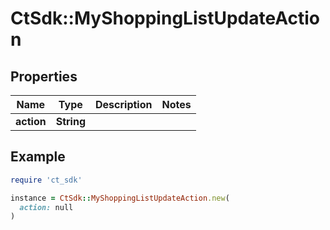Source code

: # CtSdk::MyShoppingListUpdateAction

## Properties

| Name | Type | Description | Notes |
| ---- | ---- | ----------- | ----- |
| **action** | **String** |  |  |

## Example

```ruby
require 'ct_sdk'

instance = CtSdk::MyShoppingListUpdateAction.new(
  action: null
)
```

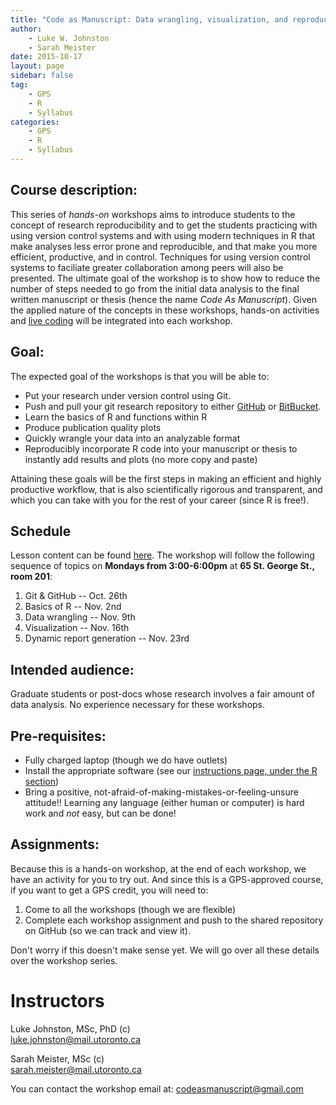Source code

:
 ```yaml
---
title: "Code as Manuscript: Data wrangling, visualization, and reproducibility in R"
author:
    - Luke W. Johnston
    - Sarah Meister
date: 2015-10-17
layout: page
sidebar: false
tag:
    - GPS
    - R
    - Syllabus
categories:
    - GPS
    - R
    - Syllabus
---
```


## Course description: ##

This series of *hands-on* workshops aims to introduce students to the
concept of research reproducibility and to get the students practicing
with using version control systems and with using modern techniques in
R that make analyses less error prone and reproducible, and that make
you more efficient, productive, and in control.  Techniques for using
version control systems to faciliate greater collaboration among peers
will also be presented.  The ultimate goal of the workshop is to show
how to reduce the number of steps needed to go from the initial data
analysis to the final written manuscript or thesis (hence the name
*Code As Manuscript*).  Given the applied nature of the concepts in
these workshops, hands-on activities and
[live coding](http://en.wikipedia.org/wiki/Live_coding) will be
integrated into each workshop.

## Goal: ##

The expected goal of the workshops is that you will be able to:

* Put your research under version control using Git.
* Push and pull your git research repository to either
  [GitHub](https://github.com/) or
  [BitBucket](https://bitbucket.org/).
* Learn the basics of R and functions within R
* Produce publication quality plots
* Quickly wrangle your data into an analyzable format
* Reproducibly incorporate R code into your manuscript or thesis to
  instantly add results and plots (no more copy and paste)

Attaining these goals will be the first steps in making an efficient
and highly productive workflow, that is also scientifically rigorous
and transparent, and which you can take with you for the rest of your
career (since R is free!).

## Schedule ##

Lesson content can be found [here](/lessons/).  The workshop will
follow the following sequence of topics on **Mondays from 3:00-6:00pm** at **65
St. George St., room 201**:

1. Git & GitHub -- Oct. 26th
2. Basics of R -- Nov. 2nd
3. Data wrangling -- Nov. 9th
4. Visualization -- Nov. 16th
5. Dynamic report generation -- Nov. 23rd

## Intended audience: ##

Graduate students or post-docs whose research involves a fair amount
of data analysis.  No experience necessary for these workshops.

## Pre-requisites: ##

* Fully charged laptop (though we do have outlets)
* Install the appropriate software (see our
  [instructions page, under the R section](/lessons/instructions/))
* Bring a positive, not-afraid-of-making-mistakes-or-feeling-unsure
  attitude!!  Learning any language (either human or computer) is
  hard work and *not* easy, but can be done!

## Assignments: ##

Because this is a hands-on workshop, at the end of each workshop, we
have an activity for you to try out.  And since this is a GPS-approved
course, if you want to get a GPS credit, you will need to:

1. Come to all the workshops (though we are flexible)
2. Complete each workshop assignment and push to the shared repository
   on GitHub (so we can track and view it).

Don't worry if this doesn't make sense yet.  We will go over all these
details over the workshop series.

# Instructors #

Luke Johnston, MSc, PhD (c)  
luke.johnston@mail.utoronto.ca

Sarah Meister, MSc (c)  
sarah.meister@mail.utoronto.ca

You can contact the workshop email at: codeasmanuscript@gmail.com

-----

Problem to solve. Output the lines above exactly, but only those between the line holding "concept of research" and the line holding "how to reduce", inclusive.

Task output.
concept of research reproducibility and to get the students practicing
with using version control systems and with using modern techniques in
R that make analyses less error prone and reproducible, and that make
you more efficient, productive, and in control.  Techniques for using
version control systems to faciliate greater collaboration among peers
will also be presented.  The ultimate goal of the workshop is to show
how to reduce the number of steps needed to go from the initial data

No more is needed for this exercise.